- [WORK REQUEST]
Write out word for word each line of the records, beginning at the first and stopping after the line with "Zmienna typu *str*". Leave the pictures out.

- [DATA FOR THIS TASK]
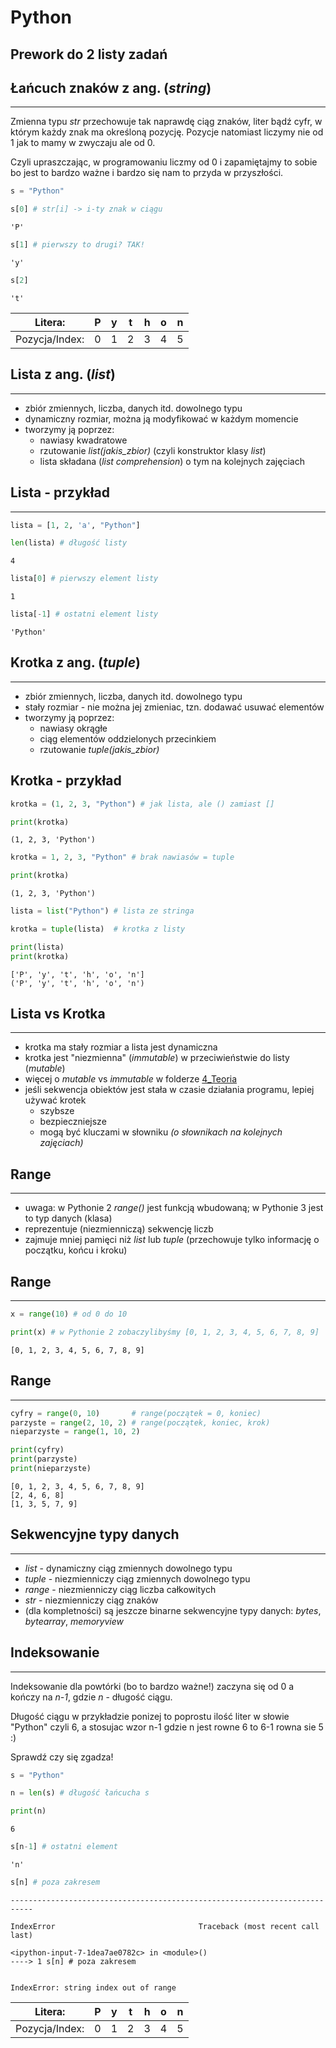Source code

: 
# Python
## Prework do 2 listy zadań 

## Łańcuch znaków z ang. (*string*)

---

Zmienna typu *str* przechowuje tak naprawdę ciąg znaków, liter bądź cyfr, w którym każdy znak ma określoną pozycję. Pozycje natomiast liczymy nie od 1 jak to mamy w zwyczaju ale od 0. 
 
 Czyli upraszczając, w programowaniu liczmy od 0 i zapamiętajmy to sobie bo jest to bardzo ważne i bardzo się nam to przyda w przyszłości.


```python
s = "Python"

s[0] # str[i] -> i-ty znak w ciągu
```

    'P'

```python
s[1] # pierwszy to drugi? TAK!
```

    'y'
    
```python
s[2]
```

    't'

| Litera: | P | y | t | h | o | n |
| :---: | :---: | :---: | :---: | :---: | :---: | :---: |
|Pozycja/Index:| 0 | 1 | 2 | 3 | 4 | 5 | 

## Lista z ang. (*list*)

---

* zbiór zmiennych, liczba, danych itd. dowolnego typu
* dynamiczny rozmiar, można ją modyfikować w każdym momencie
* tworzymy ją poprzez:
    * nawiasy kwadratowe
    * rzutowanie *list(jakis_zbior)* (czyli konstruktor klasy *list*)
    * lista składana (*list comprehension*) o tym na kolejnych zajęciach

## Lista - przykład

---

```python
lista = [1, 2, 'a', "Python"]
```


```python
len(lista) # długość listy
```

    4

```python
lista[0] # pierwszy element listy
```
    1
```python
lista[-1] # ostatni element listy
```
    'Python'
## Krotka z ang. (*tuple*)

---

* zbiór zmiennych, liczba, danych itd. dowolnego typu
* stały rozmiar - nie można jej zmieniac, tzn. dodawać usuwać elementów
* tworzymy ją poprzez:
    * nawiasy okrągłe
    * ciąg elementów oddzielonych przecinkiem
    * rzutowanie *tuple(jakis_zbior)*

## Krotka - przykład



```python
krotka = (1, 2, 3, "Python") # jak lista, ale () zamiast []

print(krotka)
```

    (1, 2, 3, 'Python')



```python
krotka = 1, 2, 3, "Python" # brak nawiasów = tuple

print(krotka)
```

    (1, 2, 3, 'Python')



```python
lista = list("Python") # lista ze stringa

krotka = tuple(lista)  # krotka z listy

print(lista)
print(krotka)
```

    ['P', 'y', 't', 'h', 'o', 'n']
    ('P', 'y', 't', 'h', 'o', 'n')


## Lista vs Krotka

---

* krotka ma stały rozmiar a lista jest dynamiczna
* krotka jest "niezmienna" (*immutable*) w przeciwieństwie do listy (*mutable*)
* więcej o *mutable* vs *immutable* w folderze [4_Teoria](../4_Teoria/python_teoria_02.md)
* jeśli sekwencja obiektów jest stała w czasie działania programu, lepiej używać krotek
    * szybsze
    * bezpieczniejsze
    * mogą być kluczami w słowniku *(o słownikach na kolejnych zajęciach)*
    
## Range

---

* uwaga: w Pythonie 2 *range()* jest funkcją wbudowaną; w Pythonie 3 jest to typ danych (klasa)
* reprezentuje (niezmienniczą) sekwencję liczb
* zajmuje mniej pamięci niż *list* lub *tuple* (przechowuje tylko informację o początku, końcu i kroku)

## Range

---


```python
x = range(10) # od 0 do 10

print(x) # w Pythonie 2 zobaczylibyśmy [0, 1, 2, 3, 4, 5, 6, 7, 8, 9]
```

    [0, 1, 2, 3, 4, 5, 6, 7, 8, 9]


## Range

---


```python
cyfry = range(0, 10)       # range(początek = 0, koniec) 
parzyste = range(2, 10, 2) # range(początek, koniec, krok)
nieparzyste = range(1, 10, 2)

print(cyfry)
print(parzyste)
print(nieparzyste)
```

    [0, 1, 2, 3, 4, 5, 6, 7, 8, 9]
    [2, 4, 6, 8]
    [1, 3, 5, 7, 9]


## Sekwencyjne typy danych

---

* *list* - dynamiczny ciąg zmiennych dowolnego typu
* *tuple* - niezmienniczy ciąg zmiennych dowolnego typu
* *range* - niezmienniczy ciąg liczba całkowitych
* *str* - niezmienniczy ciąg znaków
* (dla kompletności) są jeszcze binarne sekwencyjne typy danych: *bytes*, *bytearray*, *memoryview*

## Indeksowanie

---

Indeksowanie dla powtórki (bo to  bardzo ważne!) zaczyna się od 0 a kończy na *n-1*, gdzie *n* - długość ciągu.   

Długość ciągu w przykładzie ponizej to poprostu ilość liter w słowie "Python" czyli 6, a stosujac wzor n-1 gdzie n jest rowne 6 to 6-1 rowna sie 5 :)  

Sprawdź czy się zgadza!


```python
s = "Python"

n = len(s) # długość łańcucha s

print(n)
```

    6

```python
s[n-1] # ostatni element
```

    'n'

```python
s[n] # poza zakresem
```


    ---------------------------------------------------------------------------

    IndexError                                Traceback (most recent call last)

    <ipython-input-7-1dea7ae0782c> in <module>()
    ----> 1 s[n] # poza zakresem
    

    IndexError: string index out of range
    
| Litera: | P | y | t | h | o | n |
| :---: | :---: | :---: | :---: | :---: | :---: | :---: |
|Pozycja/Index:| 0 | 1 | 2 | 3 | 4 | 5 |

- [EXERCISE RESULT]
Source code

: 
# Python
## Prework do 2 listy zadań 

## Łańcuch znaków z ang. (*string*)

---

Zmienna typu *str* przechowuje tak naprawdę ciąg znaków, liter bądź cyfr, w którym każdy znak ma określoną pozycję. Pozycje natomiast liczymy nie od 1 jak to mamy w zwyczaju ale od 0. 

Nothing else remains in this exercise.